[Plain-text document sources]
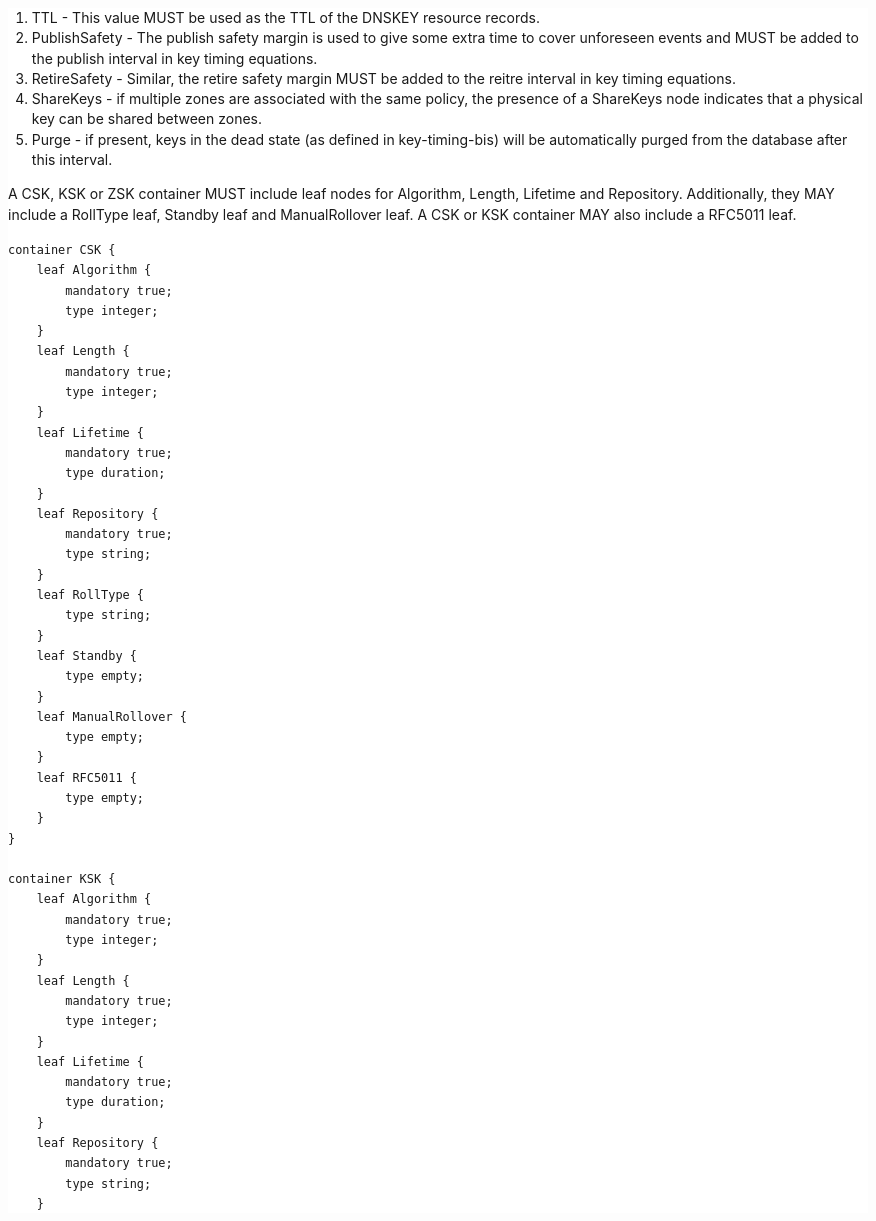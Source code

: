 1. TTL - This value MUST be used as the TTL of the DNSKEY resource records.
1. PublishSafety - The publish safety margin is used to give some extra
   time to cover unforeseen events and MUST be added to the 
   publish interval in key timing equations.
1. RetireSafety - Similar, the retire safety margin MUST be added to the 
   reitre interval in key timing equations.
1. ShareKeys - if multiple zones are associated with the same policy, the
   presence of a ShareKeys node indicates that a physical key can be shared
   between zones.
1. Purge - if present, keys in the dead state (as defined in key-timing-bis)
   will be automatically purged from the database after this interval.

A CSK, KSK or ZSK container MUST include leaf nodes for Algorithm,
Length, Lifetime and Repository. Additionally, they MAY include
a RollType leaf, Standby leaf and ManualRollover leaf. A CSK or KSK container
MAY also include a RFC5011 leaf.

    container CSK {
        leaf Algorithm {
            mandatory true;
            type integer;
        }
        leaf Length {
            mandatory true;
            type integer;
        }
        leaf Lifetime {
            mandatory true;
            type duration;
        }
        leaf Repository {
            mandatory true;
            type string;
        }
        leaf RollType {
            type string;
        }
        leaf Standby {
            type empty;
        }
        leaf ManualRollover {
            type empty;
        }
        leaf RFC5011 {
            type empty;
        }
    }

    container KSK {
        leaf Algorithm {
            mandatory true;
            type integer;
        }
        leaf Length {
            mandatory true;
            type integer;
        }
        leaf Lifetime {
            mandatory true;
            type duration;
        }
        leaf Repository {
            mandatory true;
            type string;
        }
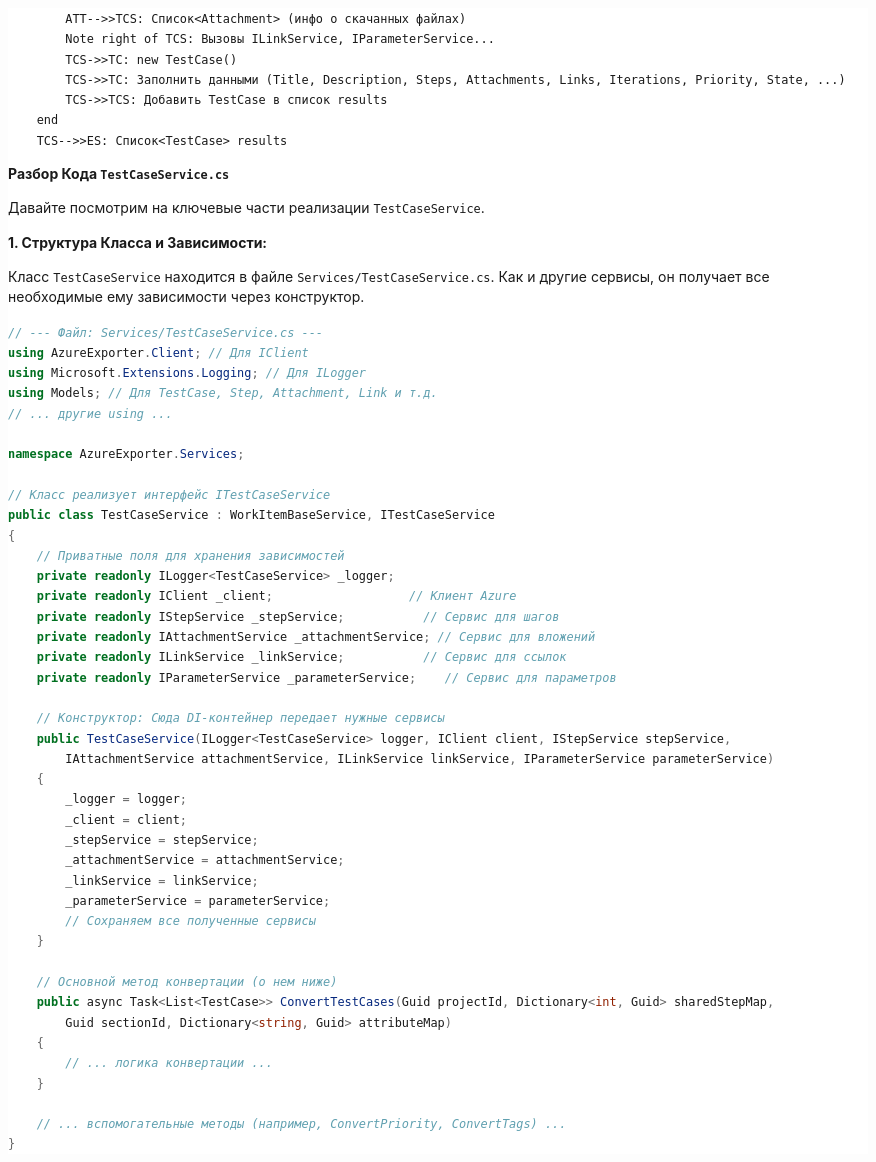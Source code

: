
 ```mermaid
        ATT-->>TCS: Список<Attachment> (инфо о скачанных файлах)
        Note right of TCS: Вызовы ILinkService, IParameterService...
        TCS->>TC: new TestCase()
        TCS->>TC: Заполнить данными (Title, Description, Steps, Attachments, Links, Iterations, Priority, State, ...)
        TCS->>TCS: Добавить TestCase в список results
    end
    TCS-->>ES: Список<TestCase> results
```

**Разбор Кода `TestCaseService.cs`**

Давайте посмотрим на ключевые части реализации `TestCaseService`.

**1. Структура Класса и Зависимости:**

Класс `TestCaseService` находится в файле `Services/TestCaseService.cs`. Как и другие сервисы, он получает все необходимые ему зависимости через конструктор.

```csharp
// --- Файл: Services/TestCaseService.cs ---
using AzureExporter.Client; // Для IClient
using Microsoft.Extensions.Logging; // Для ILogger
using Models; // Для TestCase, Step, Attachment, Link и т.д.
// ... другие using ...

namespace AzureExporter.Services;

// Класс реализует интерфейс ITestCaseService
public class TestCaseService : WorkItemBaseService, ITestCaseService
{
    // Приватные поля для хранения зависимостей
    private readonly ILogger<TestCaseService> _logger;
    private readonly IClient _client;                   // Клиент Azure
    private readonly IStepService _stepService;           // Сервис для шагов
    private readonly IAttachmentService _attachmentService; // Сервис для вложений
    private readonly ILinkService _linkService;           // Сервис для ссылок
    private readonly IParameterService _parameterService;    // Сервис для параметров

    // Конструктор: Сюда DI-контейнер передает нужные сервисы
    public TestCaseService(ILogger<TestCaseService> logger, IClient client, IStepService stepService,
        IAttachmentService attachmentService, ILinkService linkService, IParameterService parameterService)
    {
        _logger = logger;
        _client = client;
        _stepService = stepService;
        _attachmentService = attachmentService;
        _linkService = linkService;
        _parameterService = parameterService;
        // Сохраняем все полученные сервисы
    }

    // Основной метод конвертации (о нем ниже)
    public async Task<List<TestCase>> ConvertTestCases(Guid projectId, Dictionary<int, Guid> sharedStepMap,
        Guid sectionId, Dictionary<string, Guid> attributeMap)
    {
        // ... логика конвертации ...
    }

    // ... вспомогательные методы (например, ConvertPriority, ConvertTags) ...
}
```
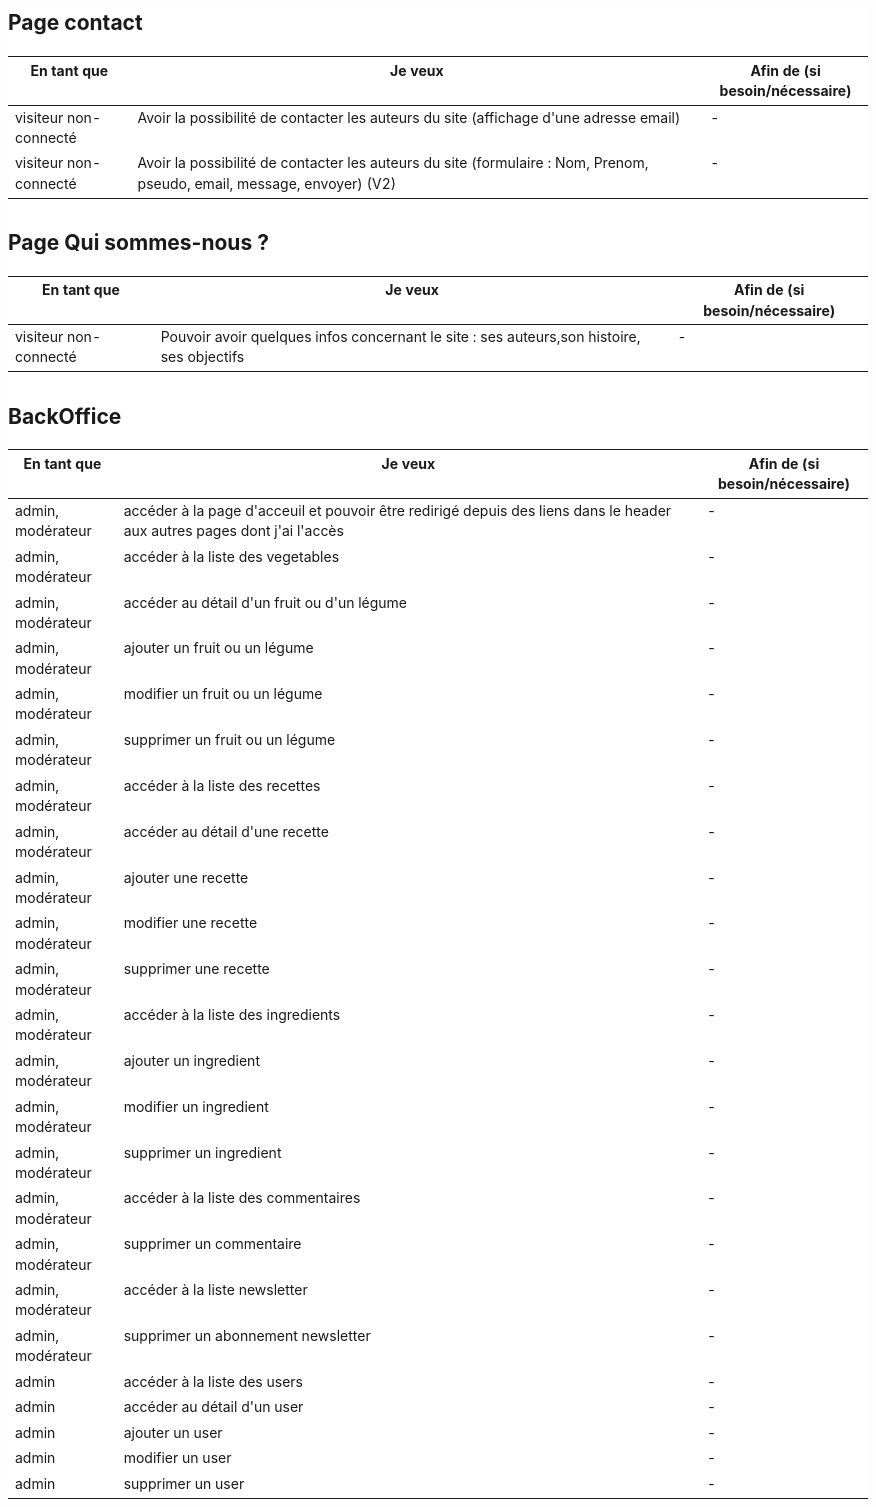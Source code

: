 
## Page contact

| En tant que | Je veux | Afin de (si besoin/nécessaire) |
|--|--|--|
 visiteur non-connecté | Avoir la possibilité de contacter les auteurs du site (affichage d'une adresse email) | - |
 visiteur non-connecté | Avoir la possibilité de contacter les auteurs du site (formulaire : Nom, Prenom, pseudo, email, message, envoyer) (V2) | - |


## Page Qui sommes-nous ?

| En tant que | Je veux | Afin de (si besoin/nécessaire) |
|--|--|--|
 visiteur non-connecté | Pouvoir avoir quelques infos concernant le site : ses auteurs,son histoire, ses objectifs | - |

## BackOffice

| En tant que | Je veux | Afin de (si besoin/nécessaire) |
|--|--|--|
| admin, modérateur | accéder à la page d'acceuil et pouvoir être redirigé depuis des liens dans le header aux autres pages dont j'ai l'accès | - |
| admin, modérateur | accéder à la liste des vegetables | - |
| admin, modérateur | accéder au détail d'un fruit ou d'un légume | - |
| admin, modérateur | ajouter un fruit ou un légume | - |
| admin, modérateur | modifier un fruit ou un légume | - |
| admin, modérateur | supprimer un fruit ou un légume | - |
| admin, modérateur | accéder à la liste des recettes | - |
| admin, modérateur | accéder au détail d'une recette | - |
| admin, modérateur | ajouter une recette | - |
| admin, modérateur | modifier une recette | - |
| admin, modérateur | supprimer une recette | - |
| admin, modérateur | accéder à la liste des ingredients | - |
| admin, modérateur | ajouter un ingredient | - |
| admin, modérateur | modifier un ingredient | - |
| admin, modérateur | supprimer un ingredient | - |
| admin, modérateur | accéder à la liste des commentaires | - |
| admin, modérateur | supprimer un commentaire | - |
| admin, modérateur | accéder à la liste newsletter | - |
| admin, modérateur | supprimer un abonnement newsletter | - |
| admin | accéder à la liste des users | - |
| admin | accéder au détail d'un user | - |
| admin | ajouter un user | - |
| admin | modifier un user | - |
| admin | supprimer un user | - |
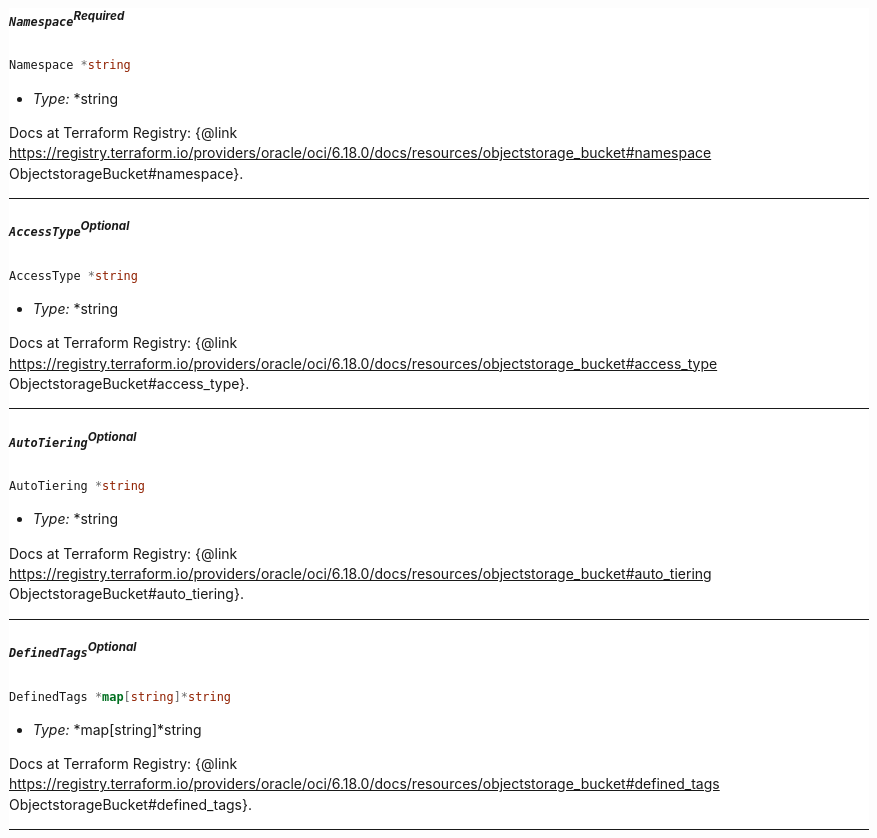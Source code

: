 
##### `Namespace`<sup>Required</sup> <a name="Namespace" id="rhizo-co-terraform-provider-oci.objectstorageBucket.ObjectstorageBucketConfig.property.namespace"></a>

```go
Namespace *string
```

- *Type:* *string

Docs at Terraform Registry: {@link https://registry.terraform.io/providers/oracle/oci/6.18.0/docs/resources/objectstorage_bucket#namespace ObjectstorageBucket#namespace}.

---

##### `AccessType`<sup>Optional</sup> <a name="AccessType" id="rhizo-co-terraform-provider-oci.objectstorageBucket.ObjectstorageBucketConfig.property.accessType"></a>

```go
AccessType *string
```

- *Type:* *string

Docs at Terraform Registry: {@link https://registry.terraform.io/providers/oracle/oci/6.18.0/docs/resources/objectstorage_bucket#access_type ObjectstorageBucket#access_type}.

---

##### `AutoTiering`<sup>Optional</sup> <a name="AutoTiering" id="rhizo-co-terraform-provider-oci.objectstorageBucket.ObjectstorageBucketConfig.property.autoTiering"></a>

```go
AutoTiering *string
```

- *Type:* *string

Docs at Terraform Registry: {@link https://registry.terraform.io/providers/oracle/oci/6.18.0/docs/resources/objectstorage_bucket#auto_tiering ObjectstorageBucket#auto_tiering}.

---

##### `DefinedTags`<sup>Optional</sup> <a name="DefinedTags" id="rhizo-co-terraform-provider-oci.objectstorageBucket.ObjectstorageBucketConfig.property.definedTags"></a>

```go
DefinedTags *map[string]*string
```

- *Type:* *map[string]*string

Docs at Terraform Registry: {@link https://registry.terraform.io/providers/oracle/oci/6.18.0/docs/resources/objectstorage_bucket#defined_tags ObjectstorageBucket#defined_tags}.

---
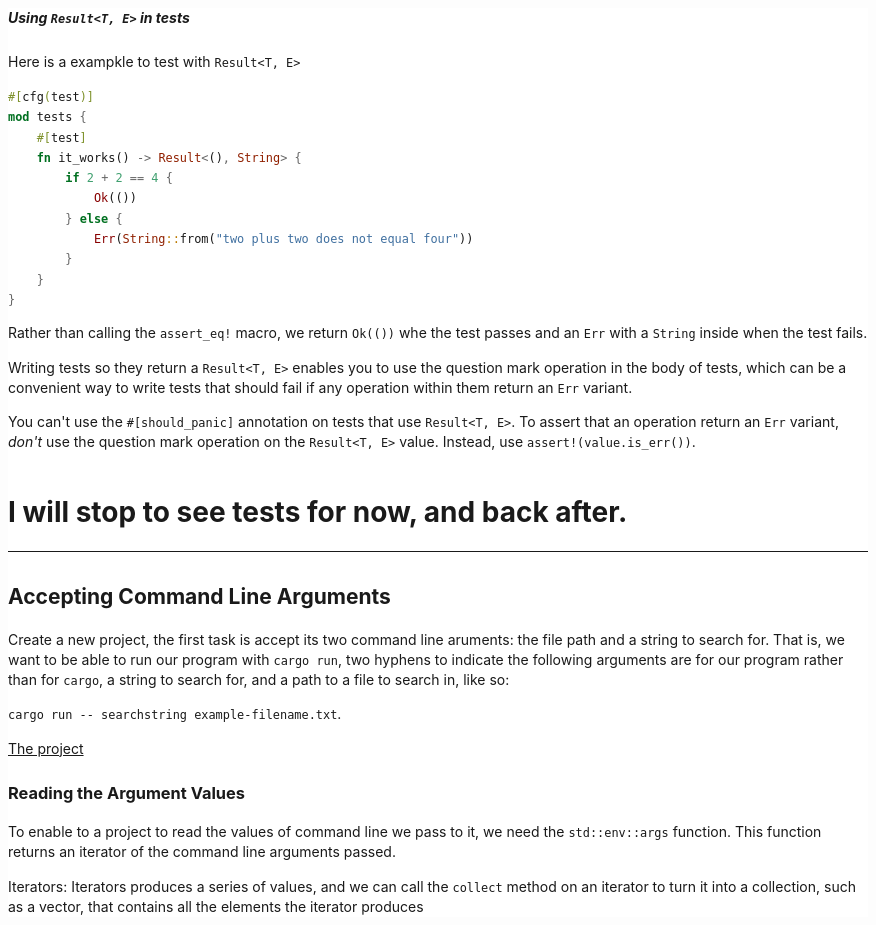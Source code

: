 
##### Using `Result<T, E>` in tests

Here is a exampkle to test with `Result<T, E>`

```rust
#[cfg(test)]
mod tests {
    #[test]
    fn it_works() -> Result<(), String> {
        if 2 + 2 == 4 {
            Ok(())
        } else {
            Err(String::from("two plus two does not equal four"))
        }
    }
}
```

Rather than calling the `assert_eq!` macro, we return `Ok(())` whe the test passes and an `Err` with a `String` inside when the test fails.

Writing tests so they return a `Result<T, E>` enables you to use the question mark operation in the body of tests, which can be a convenient way to write tests that should fail if any operation within them return an `Err` variant.

You can't use the `#[should_panic]` annotation on tests that use `Result<T, E>`. To assert that an operation return an `Err` variant, *don't* use the question mark operation on the `Result<T, E>` value. Instead, use `assert!(value.is_err())`.

# I will stop to see tests for now, and back after.

----------------------------------------------------------------------------------------------------------------------------------------------------------------------------------------------------------------------------

## Accepting Command Line Arguments

Create a new project, the first task is accept its two command line aruments: the file path and a string to search for. That is, we want to be able to run our program with `cargo run`, two hyphens to indicate the following arguments are for our program rather than for `cargo`, a string to search for, and a path to a file to search in, like so:

`cargo run -- searchstring example-filename.txt`.

[The project](./minigrep/)

### Reading the Argument Values

To enable to a project to read the values of command line we pass to it, we need the `std::env::args` function.
This function returns an iterator of the command line arguments passed.

Iterators: Iterators produces a series of values, and we can call the `collect` method on an iterator to turn it into a collection, such as a vector, that contains all the elements the iterator produces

- WORK INSTRUCTION -
Retype the entries above exactly. Stop after the line containing "1. Purge - if", and omit the pictures.

- RESULT -
Source code

: 1. TTL - This value MUST be used as the TTL of the DNSKEY resource records.
1. PublishSafety - The publish safety margin is used to give some extra
   time to cover unforeseen events and MUST be added to the 
   publish interval in key timing equations.
1. RetireSafety - Similar, the retire safety margin MUST be added to the 
   reitre interval in key timing equations.
1. ShareKeys - if multiple zones are associated with the same policy, the
   presence of a ShareKeys node indicates that a physical key can be shared
   between zones.
1. Purge - if present, keys in the dead state (as defined in key-timing-bis)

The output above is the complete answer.